Checks are the way Radar monitors any given resource. Radar only cares how you return the output of your checks, it will expect a valid JSON containing one or more of the following fields :

  • status : This field is mandatory. It must be equal to any of the following string values : OK, WARNING, SEVERE or ERROR.
  • details : This is an optional field. You can add details about how your check performed. Radar expects this value to be a string.
  • data : This is an optional field. You can put here any data related to your check. Radar does not expect any particular format for this field.

So, let’s assume you have an uptime check. So the minimum output for this check would be the following JSON :

{"status": "OK"}

Radar is case insensitive when it reads a check’s output so it does not care how you name the fields (as long as you include them Radar won’t complain), so this JSON is also valid :

{"Status": "Ok"}

Any other combination of upper and lower characters is also valid. Now suppose you want to be more verbose on this check, then you might want to add some details :

{
    "status": "OK",
    "details": "0 days 6 hours 58 minutes"
}

Details will be stored (along with status and data) in their respective checks on the server side, and all your plugins will have visibility on these fields. Now, let’s assume that your check also returns data to be processed by any of the plugins on the server side, so your JSON might look something like this :

{
    "status": "OK",
    "data": {
        "uptime": 25092,
        "name": "uptime"
    },
    "details": "0 days 6 hours 58 minutes"
}

As mentioned before, there is no specific format that you have to comply on the data field, is completely up to you how to lay it out. You can include as much data as you want and in any desired way.

Guidelines

Currently Radar checks are executed sequentially, that is one after the other (this is expected to change on a future release), so some care must be taken when developing them. Here are some tips and advices on how to write good checks :

  • The order of the checks execution is irrelevant. That means that check Y must not depend on previous execution of check X.

  • Checks should check one and only one resource. If you’re checking the load average, then just check that and not other things like free memory or disk usage. For those write 2 other checks.

  • Checks should run as fast as possible or fail quickly. As checks run sequentially if one check lasts 10 seconds to complete, then subsecuent checks will begin executing after 10 seconds.

    Always fail fast if the resource you’re checking is not available for any reason. For example if you’re checking the status of your favourite SQL engine and for whatever reason is not running or does not allow you to get its status, then return an ERROR status explaining the reason and don’t keep retrying to get its status over and over again.

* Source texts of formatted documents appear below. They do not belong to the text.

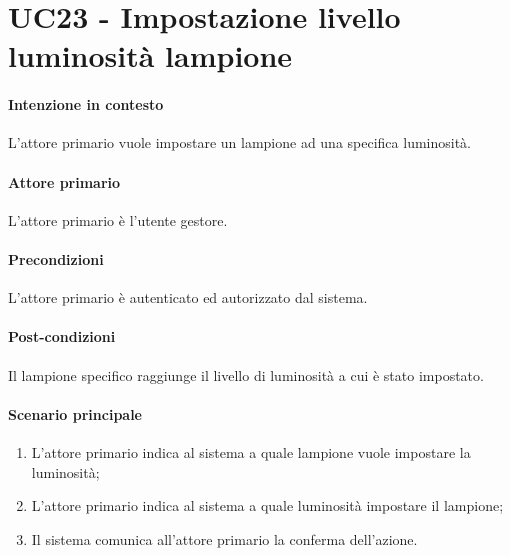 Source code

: \section{UC23 - Impostazione livello luminosità lampione}\label{uc:23}
\paragraph{Intenzione in contesto} L'attore primario vuole impostare un lampione ad una specifica luminosità.

\paragraph{Attore primario} L'attore primario è l'utente gestore.

\paragraph{Precondizioni} L'attore primario è autenticato ed autorizzato dal sistema.

\paragraph{Post-condizioni} Il lampione specifico raggiunge il livello di luminosità a cui è stato impostato.
\paragraph{Scenario principale}
\begin{enumerate}
    \item L'attore primario indica al sistema a quale lampione vuole impostare la luminosità;
    \item L'attore primario indica al sistema a quale luminosità impostare il lampione;
    \item Il sistema comunica all'attore primario la conferma dell'azione.
\end{enumerate}
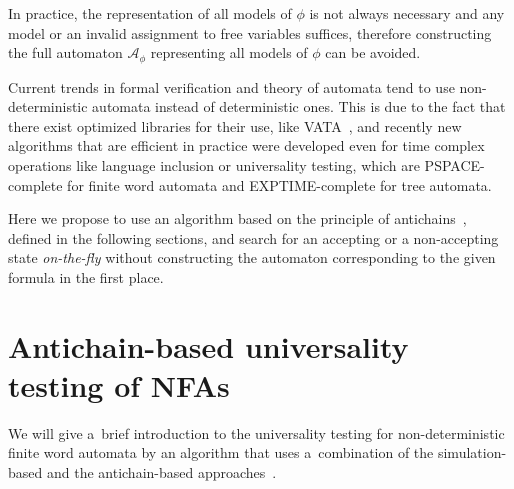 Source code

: In practice, the representation of all models of $\phi$ is not always necessary
and any model or an invalid assignment to free variables suffices, therefore
constructing the full automaton $\mathcal{A}_{\phi}$ representing all models of
$\phi$ can be avoided.

Current trends in formal verification and theory of automata tend to use
non-deter\-ministic automata instead of deterministic ones. This is due to the
fact that there exist optimized libraries for their use, like VATA~\cite{vata},
and recently new algorithms that are efficient in practice were developed even
for time complex operations like language inclusion or universality testing,
which are PSPACE-complete for finite word automata and EXPTIME-complete for tree
automata.

Here we propose to use an algorithm based on the principle of
antichains~\cite{tacas}, defined in the following sections, and search for an
accepting or a non-accepting state \emph{on-the-fly} without constructing the
automaton corresponding to the given formula in the first place.

\section{Antichain-based universality testing of NFAs}

We will give a~brief introduction to the universality testing for
non-deterministic finite word automata by an algorithm that uses a~combination
of the simulation-based and the antichain-based approaches~\cite{tacas}.


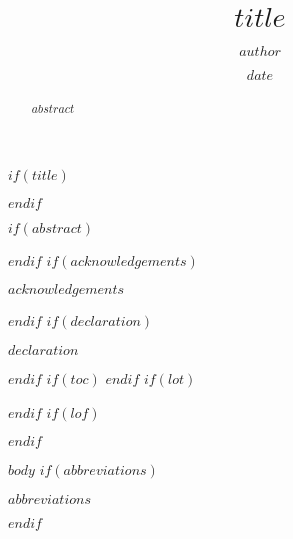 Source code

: \documentclass[11pt,twoside]{bristolthesis}
\title{$title$}
\author{$author$}
\date{$date$}
\begin{document}
$if(title)$
  \maketitle
$endif$

\frontmatter %
\pagestyle{empty} %
$if(abstract)$
  \begin{abstract}
    $abstract$
  \end{abstract}
$endif$
$if(acknowledgements)$
  \begin{acknowledgements}
    $acknowledgements$
  \end{acknowledgements}
$endif$
$if(declaration)$
  \begin{declaration}
    $declaration$
  \end{declaration}
$endif$
$if(toc)$
  \hypersetup{linkcolor=$if(toccolor)$$toccolor$$else$black$endif$}
  {
  \setcounter{tocdepth}{$toc-depth$}
  \setcounter{secnumdepth}{$toc-depth$}
  \tableofcontents
  }
$endif$
$if(lot)$
  \listoftables
$endif$
$if(lof)$
  \listoffigures
$endif$

\mainmatter %
\pagestyle{plain}
$body$
$if(abbreviations)$
  \begin{abbreviations}
    $abbreviations$
  \end{abbreviations}
$endif$
\end{document}
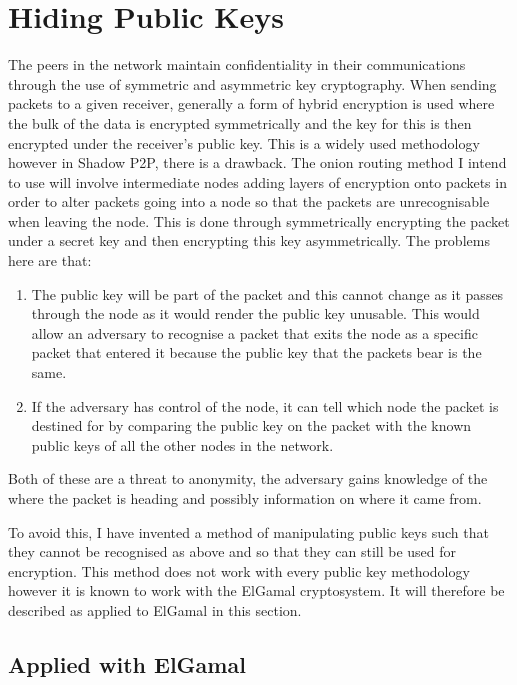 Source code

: \documentclass[ %
                    author={Luke Murray},
                supervisor={Dr. Simon Hollis},
                     title={Shadow Peer-to-Peer Networks},
                  subtitle={},
                    degree={MEng},
                      year={2013} ]{thesis}
\begin{document}
\section{Hiding Public Keys}

The peers in the network maintain confidentiality in their communications through the use of symmetric and asymmetric key cryptography. When sending packets to a given receiver, generally a form of hybrid encryption is used where the bulk of the data is encrypted symmetrically and the key for this is then encrypted under the receiver's public key. This is a widely used methodology %
however in Shadow P2P, there is a drawback. The onion routing method I intend to use will involve intermediate nodes adding layers of encryption onto packets in order to alter packets going into a node so that the packets are unrecognisable when leaving the node. This is done through symmetrically encrypting the packet under a secret key and then encrypting this key asymmetrically. The problems here are that:
\begin{enumerate}
\item The public key will be part of the packet and this cannot change as it passes through the node as it would render the public key unusable. This would allow an adversary to recognise a packet that exits the node as a specific packet that entered it because the public key that the packets bear is the same.
\item If the adversary has control of the node, it can tell which node the packet is destined for by comparing the public key on the packet with the known public keys of all the other nodes in the network.
\end{enumerate}
Both of these are a threat to anonymity, the adversary gains knowledge of the where the packet is heading and possibly information on where it came from.

To avoid this, I have invented a method of manipulating public keys such that they cannot be recognised as above and so that they can still be used for encryption. This method does not work with every public key methodology however it is known to work with the ElGamal cryptosystem\cite{elgamal1985public}. It will therefore be described as applied to ElGamal in this section.

\subsection{Applied with ElGamal}
\end{document}
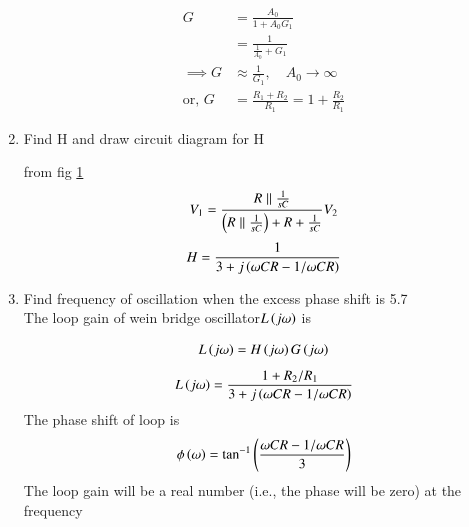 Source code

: \begin{enumerate}[label=\arabic*.,ref=\theenumi]
\begin{align}
G &= \frac{A_{0}}{1+A_{0}G_{1}}
\\
&= \frac{1}{\frac{1}{A_{0}} + G_{1}}
\\
\implies G&\approx \frac{1}{G_{1}}, \quad   A_{0}\to\infty
\\
\text{or, } G &= \frac{R_{1}+R_{2}}{R_{1}}=1+\frac{R_{2}}{R_{1}}
\label{eq:ee18btech11047_G}
\end{align}


\item  Find H and draw circuit diagram for H
\\
\solution  

\begin{figure}[!ht]
	\begin{center}
		\resizebox{\columnwidth}{!}{}
	\end{center}
\caption{}
\label{fig:ee18btech11049_h_block}
\end{figure}

from fig \ref{fig:ee18btech11049_h_block} 
\begin{align}
    V_1 = \frac{R \parallel \frac{1}{sC}}{\left(R \parallel \frac{1}{sC}\right) + R + \frac{1}{sC}} V_2
\end{align}
\begin{align}
    H = \frac{1}{3+j\left(\omega CR - 1/\omega CR\right)}
\end{align}



\item Find frequency of oscillation when the excess phase shift  is 5.7\degree
\\
\solution  The loop gain of wein bridge oscillator$L\left(j\omega\right)$ is 


\begin{align}
    L\left(j\omega\right) = H\left(j\omega\right)G\left(j\omega\right)
\end{align}
%
\begin{align}
\label{eq:ee18btech11049_wein_main}
    L\brak{j\omega} = \frac{1+ R_2/R_1 }  {3+j\brak{\omega CR - 1/\omega CR}}
\end{align}
%
The phase shift of loop is 
\begin{align}
\label{eq:ee18btech11049_loop_phase}
    \phi\brak{\omega} = \tan^{-1}\brak{\frac{\omega CR - 1/\omega CR}{3}}
\end{align}
%
The loop gain will be a real number
(i.e., the phase will be zero) at the frequency


\end{enumerate}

  • Checks should be platform independent. It is nice to just write a check once and then have it running on as many platforms as possible. This promotes reusability.

  • Test your checks ! You’re encouraged to write unit tests on all of your checks. This way you make sure that checks behave and fail as expected.

Examples

If you’re looking for some real examples you can take a look at this repository. In there you’ll will find some basic but useful checks (written in Python) that allows you to monitor :

  • Disk usage.
  • Ram usage.
  • Uptime.
  • Process status.

They have been designed to run on as many platforms as possible. They rely on the excellent psutil module.